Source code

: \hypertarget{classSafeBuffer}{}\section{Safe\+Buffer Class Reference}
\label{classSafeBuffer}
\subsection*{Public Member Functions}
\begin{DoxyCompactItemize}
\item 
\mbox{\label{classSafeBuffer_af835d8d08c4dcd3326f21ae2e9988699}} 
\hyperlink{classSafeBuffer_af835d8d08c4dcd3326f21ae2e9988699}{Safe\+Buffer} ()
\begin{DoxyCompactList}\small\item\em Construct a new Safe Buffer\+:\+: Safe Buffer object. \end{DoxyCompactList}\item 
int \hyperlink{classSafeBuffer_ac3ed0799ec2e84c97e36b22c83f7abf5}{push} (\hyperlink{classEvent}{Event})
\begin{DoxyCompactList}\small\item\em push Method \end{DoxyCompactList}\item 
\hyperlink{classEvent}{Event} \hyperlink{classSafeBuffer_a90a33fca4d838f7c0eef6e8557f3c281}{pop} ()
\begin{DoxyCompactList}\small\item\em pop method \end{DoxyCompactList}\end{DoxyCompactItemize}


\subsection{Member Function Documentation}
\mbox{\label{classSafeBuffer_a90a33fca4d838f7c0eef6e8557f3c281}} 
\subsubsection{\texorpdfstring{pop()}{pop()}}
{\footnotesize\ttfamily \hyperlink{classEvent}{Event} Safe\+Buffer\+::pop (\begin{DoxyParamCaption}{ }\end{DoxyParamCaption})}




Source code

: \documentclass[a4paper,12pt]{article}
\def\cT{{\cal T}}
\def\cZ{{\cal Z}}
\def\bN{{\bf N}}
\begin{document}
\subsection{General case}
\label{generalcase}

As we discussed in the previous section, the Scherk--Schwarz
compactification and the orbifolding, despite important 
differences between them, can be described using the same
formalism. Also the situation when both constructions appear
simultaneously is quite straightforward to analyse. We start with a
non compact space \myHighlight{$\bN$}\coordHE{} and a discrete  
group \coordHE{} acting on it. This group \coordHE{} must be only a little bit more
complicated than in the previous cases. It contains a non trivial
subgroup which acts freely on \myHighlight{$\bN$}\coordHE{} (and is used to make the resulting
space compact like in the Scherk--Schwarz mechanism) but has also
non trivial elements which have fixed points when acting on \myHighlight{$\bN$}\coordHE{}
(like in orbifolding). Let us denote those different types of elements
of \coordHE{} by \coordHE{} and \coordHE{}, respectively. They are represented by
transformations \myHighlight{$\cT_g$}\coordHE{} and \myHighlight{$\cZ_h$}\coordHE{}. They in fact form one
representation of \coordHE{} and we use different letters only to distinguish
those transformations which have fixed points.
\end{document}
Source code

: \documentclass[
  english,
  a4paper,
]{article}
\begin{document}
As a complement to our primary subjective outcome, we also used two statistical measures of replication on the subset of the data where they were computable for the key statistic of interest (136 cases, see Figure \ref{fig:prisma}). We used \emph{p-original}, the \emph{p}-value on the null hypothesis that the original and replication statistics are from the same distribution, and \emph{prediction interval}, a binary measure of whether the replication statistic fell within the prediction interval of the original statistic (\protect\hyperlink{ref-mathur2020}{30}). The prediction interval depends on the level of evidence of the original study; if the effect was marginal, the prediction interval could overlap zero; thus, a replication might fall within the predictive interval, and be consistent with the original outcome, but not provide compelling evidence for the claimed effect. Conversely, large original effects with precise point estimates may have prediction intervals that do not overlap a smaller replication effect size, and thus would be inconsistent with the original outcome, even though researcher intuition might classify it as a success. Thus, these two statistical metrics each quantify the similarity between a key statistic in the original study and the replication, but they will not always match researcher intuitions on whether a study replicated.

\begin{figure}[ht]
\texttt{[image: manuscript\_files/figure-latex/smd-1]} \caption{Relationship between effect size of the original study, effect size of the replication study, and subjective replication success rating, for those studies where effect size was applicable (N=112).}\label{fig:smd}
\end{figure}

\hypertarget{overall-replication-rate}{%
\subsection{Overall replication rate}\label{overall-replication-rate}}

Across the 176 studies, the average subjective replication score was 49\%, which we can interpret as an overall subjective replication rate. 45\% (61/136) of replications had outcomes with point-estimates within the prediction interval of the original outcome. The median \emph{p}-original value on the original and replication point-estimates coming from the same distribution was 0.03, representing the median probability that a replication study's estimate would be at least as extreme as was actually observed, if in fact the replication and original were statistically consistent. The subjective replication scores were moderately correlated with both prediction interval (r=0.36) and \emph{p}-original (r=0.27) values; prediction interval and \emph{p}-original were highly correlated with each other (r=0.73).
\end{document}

○ ○ ○ ○ ○

* Activity: The answer must consist of every line from the listing above that includes the word "mbox".

* Written reply:
\mbox{\label{classSafeBuffer_af835d8d08c4dcd3326f21ae2e9988699}} 
\mbox{\label{classSafeBuffer_a90a33fca4d838f7c0eef6e8557f3c281}} 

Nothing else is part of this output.